= Tain (village) =

Village in Haryana

Tain is a village located in the tehsil of Nuh in the Nuh district of the state of Haryana, India. The village was in the news when Nokia decided to develop 500 smart villages in India. As per the company, the project will focus on the five key areas of health, education, livelihood, governance and finance. Nina Vaskunlahti, Ambassador of Finland, inaugurated Tain village. It was planned that village will serve as hubs which will host a digital centre with telecom connectivity to provide ICT-enabled, primary services across each of the five pillars to rural community.

==Project Smartpur==
Smartpur was a basically rural entrepreneurship-based model created to develop ideal smart villages in India. It was commenced by New Delhi-based Digital Empowerment Foundation and assisted by Nokia. It was a one-year pilot project based on a hub-and-spoke model. Keeping this motivation, DEF and Nokia have initiated Smartpur in Tain in Haryana. It also included Asoor in Tamil Nadu for the pilot project. Both, Tain and Asoor, have been identified as hub villages and linked to nine spoke villages each.

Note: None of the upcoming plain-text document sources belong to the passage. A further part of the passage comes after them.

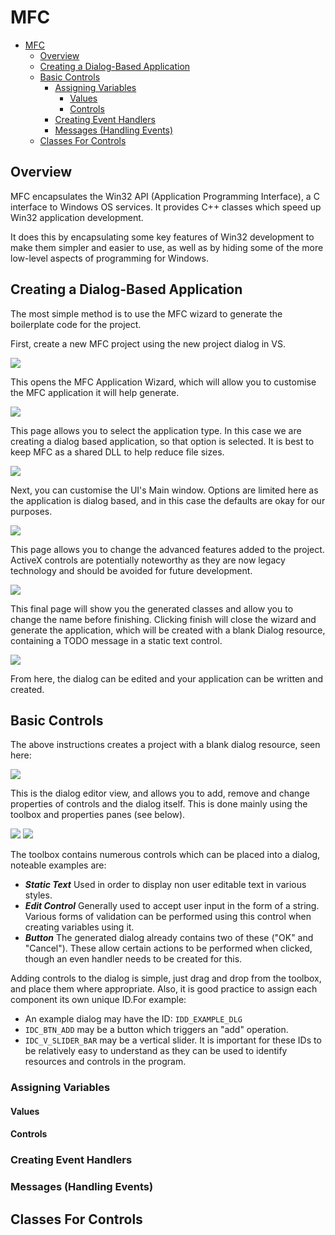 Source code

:# MFC

- [MFC](#mfc)
  - [Overview](#overview)
  - [Creating a Dialog-Based Application](#creating-a-dialog-based-application)
  - [Basic Controls](#basic-controls)
    - [Assigning Variables](#assigning-variables)
      - [Values](#values)
      - [Controls](#controls)
    - [Creating Event Handlers](#creating-event-handlers)
    - [Messages (Handling Events)](#messages-handling-events)
  - [Classes For Controls](#classes-for-controls)

## Overview

MFC encapsulates the Win32 API (Application Programming Interface), a C interface to Windows OS services. It provides C++ classes which speed up Win32 application development.

It does this by encapsulating some key features of Win32 development to make them simpler and easier to use, as well as by hiding some of the more low-level aspects of programming for Windows.

## Creating a Dialog-Based Application
The most simple method is to use the MFC wizard to generate the boilerplate code for the project.

First, create a new MFC project using the new project dialog in VS.

![](resources/img/CreateMFC1.png)

This opens the MFC Application Wizard, which will allow you to customise the MFC application it will help generate.

![](resources/img/CreateMFC2.png)

This page allows you to select the application type. In this case we are creating a dialog based application, so that option is selected. It is best to keep MFC as a shared DLL to help reduce file sizes.

![](resources/img/CreateMFC3.png)

Next, you can customise the UI's Main window. Options are limited here as the application is dialog based, and in this case the defaults are okay for our purposes.

![](resources/img/CreateMFC4.png)

This page allows you to change the advanced features added to the project. ActiveX controls are potentially noteworthy as they are now legacy technology and should be avoided for future development.

![](resources/img/CreateMFC5.png)

This final page will show you the generated classes and allow you to change the name before finishing. Clicking finish will close the wizard and generate the application, which will be created with a blank Dialog resource, containing a TODO message in a static text control.

![](resources/img/CreateMFC6.png)

From here, the dialog can be edited and your application can be written and created.

## Basic Controls
The above instructions creates a project with a blank dialog resource, seen here:

![](resources/img/BlankDlg.png)

This is the dialog editor view, and allows you to add, remove and change properties of controls and the dialog itself. This is done mainly using the toolbox and properties panes (see below).

![](resources/img/Toolbox.png)
![](resources/img/BlankDlgProperties.png)

The toolbox contains numerous controls which can be placed into a dialog, noteable examples are:
- ___Static Text___ Used in order to display non user editable text in various styles.
- ___Edit Control___ Generally used to accept user input in the form of a string. Various forms of validation can be performed using this control  when creating variables using it.
- ___Button___ The generated dialog already contains two of these ("OK" and "Cancel"). These allow certain actions to be performed when clicked, though an even handler needs to be created for this.

Adding controls to the dialog is simple, just drag and drop from the toolbox, and place them where appropriate. Also, it is good practice to assign each component its own unique ID.For example:
- An example dialog may have the ID: `IDD_EXAMPLE_DLG`
- `IDC_BTN_ADD` may be a button which triggers an "add" operation.
- `IDC_V_SLIDER_BAR` may be a vertical slider.
It is important for these IDs to be relatively easy to understand as they can be used to identify resources and controls in the program.

### Assigning Variables

#### Values

#### Controls

### Creating Event Handlers

### Messages (Handling Events)

## Classes For Controls

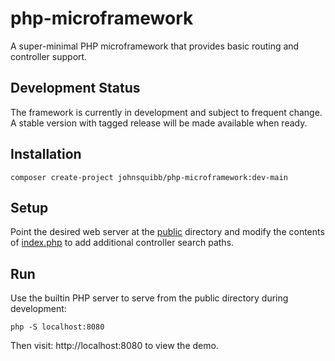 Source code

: # php-microframework

A super-minimal PHP microframework that provides basic routing and controller support.

## Development Status

The framework is currently in development and subject to frequent change. A stable version with
tagged release will be made available when ready.

## Installation

`composer create-project johnsquibb/php-microframework:dev-main`

## Setup

Point the desired web server at the [public](public) directory and modify the contents
of [index.php](public/index.php) to add additional controller search paths.

## Run

Use the builtin PHP server to serve from the public directory during development:

`php -S localhost:8080`

Then visit: http://localhost:8080 to view the demo. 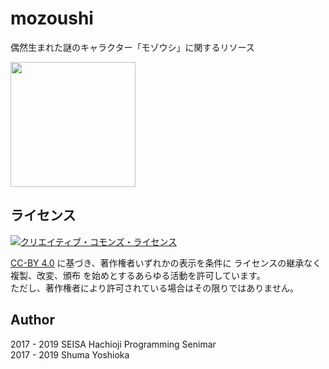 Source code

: # mozoushi

偶然生まれた謎のキャラクター「モゾウシ」に関するリソース

<img src="./mozoushi.svg" width="200"/>

## ライセンス

<a rel="license" href="http://creativecommons.org/licenses/by/4.0/"><img alt="クリエイティブ・コモンズ・ライセンス" style="border-width:0" src="https://i.creativecommons.org/l/by/4.0/88x31.png" /></a>

[CC-BY 4.0](http://creativecommons.org/licenses/by/4.0/) に基づき、著作権者いずれかの表示を条件に ライセンスの継承なく 複製、改変、頒布 を始めとするあらゆる活動を許可しています。  
ただし、著作権者により許可されている場合はその限りではありません。

## Author

2017 - 2019 SEISA Hachioji Programming Senimar  
2017 - 2019 Shuma Yoshioka
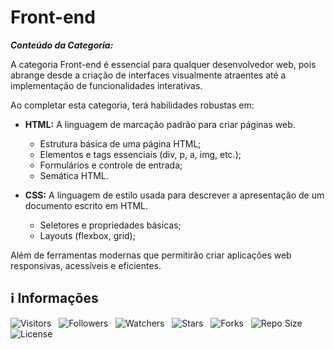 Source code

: <!-- Título -->
# Front-end

***Conteúdo da Categoria:***

A categoria Front-end é essencial para qualquer desenvolvedor web, pois abrange desde a criação de interfaces visualmente atraentes até a implementação de funcionalidades interativas.

Ao completar esta categoria, terá habilidades robustas em:

* **HTML:** A linguagem de marcação padrão para criar páginas web.
  * Estrutura básica de uma página HTML;
  * Elementos e tags essenciais (div, p, a, img, etc.);
  * Formulários e controle de entrada;
  * Semática HTML.

* **CSS:** A linguagem de estilo usada para descrever a apresentação de um documento escrito em HTML.
  * Seletores e propriedades básicas;
  * Layouts (flexbox, grid);

Além de ferramentas modernas que permitirão criar aplicações web responsivas, acessíveis e eficientes.

<!-- Informações -->
## &#8505; Informações

![Visitors](https://api.visitorbadge.io/api/visitors?path=Devsgeeknerd%2Fcat-fro-end&label=Visitantes&labelColor=%23700070&labelStyle=none&countColor=%23000fff&style=plastic&color=%23ffffff "Total de Visitantes")
&nbsp;
![Followers](https://img.shields.io/github/followers/Devsgeeknerd?style=p&label=Seguidores&labelColor=800080&color=000fff "Total de Seguidores")
&nbsp;
![Watchers](https://img.shields.io/github/watchers/Devsgeeknerd/cat-fro-end?style=p&label=Observadores&labelColor=800080&color=000fff "Total de Observadores")
&nbsp;
![Stars](https://img.shields.io/github/stars/Devsgeeknerd/cat-fro-end?style=p&label=Estrelas&labelColor=800080&color=000fff "Total de Estrelas")
&nbsp;
![Forks](https://img.shields.io/github/forks/Devsgeeknerd/cat-fro-end?style=p&label=Bifurcações&labelColor=800080&color=000fff "Total de Bifurcações")
&nbsp;
![Repo Size](https://img.shields.io/github/repo-size/Devsgeeknerd/cat-fro-end?style=p&label=Tamanho&labelColor=800080&color=000fff "Tamanho do Repositório")
&nbsp;
![License](https://img.shields.io/github/license/Devsgeeknerd/cat-fro-end?style=p&label=Licença&labelColor=800080&color=000fff "Licença do Repositório")
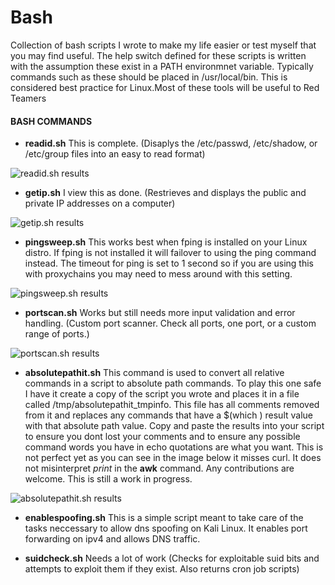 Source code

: # Bash
Collection of bash scripts I wrote to make my life easier or test myself that you may find useful. The help switch defined for these scripts is written with the assumption these exist in a PATH environmnet variable. Typically commands such as these should be placed in /usr/local/bin. This is considered best practice for Linux.Most of these tools will be useful to Red Teamers

#### BASH COMMANDS
- __readid.sh__ This is complete. (Disaplys the /etc/passwd, /etc/shadow, or /etc/group files into an easy to read format)

![readid.sh results](https://raw.githubusercontent.com/tobor88/Bash/master/readid_img.png)


- __getip.sh__ I view this as done. (Restrieves and displays the public and private IP addresses on a computer)

![getip.sh results](https://raw.githubusercontent.com/tobor88/Bash/master/getip_img.png)


- __pingsweep.sh__ This works best when fping is installed on your Linux distro. If fping is not installed it will failover to using the ping command instead. The timeout for ping is set to 1 second so if you are using this with proxychains you may need to mess around with this setting.

![pingsweep.sh results](https://raw.githubusercontent.com/tobor88/Bash/master/pingsweep_img.png)


- __portscan.sh__ Works but still needs more input validation and error handling. (Custom port scanner. Check all ports, one port, or a custom range of ports.)

![portscan.sh results](https://raw.githubusercontent.com/tobor88/Bash/master/portscan_img.png)


- __absolutepathit.sh__ This command is used to convert all relative commands in a script to absolute path commands. To play this one safe I have it create a copy of the script you wrote and places it in a file called /tmp/absolutepathit_tmpinfo. This file has all comments removed from it and replaces any commands that have a $(which <cmd>) result value with that absolute path value. Copy and paste the results into your script to ensure you dont lost your comments and to ensure any possible command words you have in echo quotations are what you want. This is not perfect yet as you can see in the image below it misses curl. It does not misinterpret _print_ in the __awk__ command. Any contributions are welcome. This is still a work in progress.
 
 ![absolutepathit.sh results](https://raw.githubusercontent.com/tobor88/Bash/master/absolutepathit_img.png) 

- __enablespoofing.sh__ This is a simple script meant to take care of the tasks neccessary to allow dns spoofing on Kali Linux. It enables port forwarding on ipv4 and allows DNS traffic.


- __suidcheck.sh__ Needs a lot of work (Checks for exploitable suid bits and attempts to exploit them if they exist. Also returns cron job scripts)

==Participation of Nokia==
Nokia with its participation in the Smartpur project said it aims to create a sustainable ecosystem in villages where people can leverage digital tools to bring information, ease of access to various government services, economic prosperity for households, transparency in governance, and efficiency in daily lives. The project was outlined under the five key areas of development - health, education, livelihood, governance and finance - to build a holistic, digitally integrated village. During the first phase of the project, 20 villages were planned to integrate digitally in Haryana and Tamil Nadu. It was a valuable step in that direction which will integrate these villages and rural communities, providing digital tools and Internet connectivity for social and economic impact.

==Demographic==
As per the Census of 2011 by the Government of India, the location code number is 063143. The overall area of the village is 601 hectares with number of households 694. The total population of the village is 5015 in which 2609 are males & 2406 are females. The population in the village of age group 0-6 is 1239. It has total 110 Scheduled Castes. The village has 1872 literates & 3143 illiterates.

==Geography==
The people in the village use Hindi & Punjabi for communication. Tain PIN code is 122107 and postal head office is Nuh.

==Surrounding Villages==
The nearby villages are Sudaka, Dhanduka, Tarakpur, Babupur Nuh, Satputiaka, Salaheri, Jogipur, Dundaheri Nuh, Palla, Palri.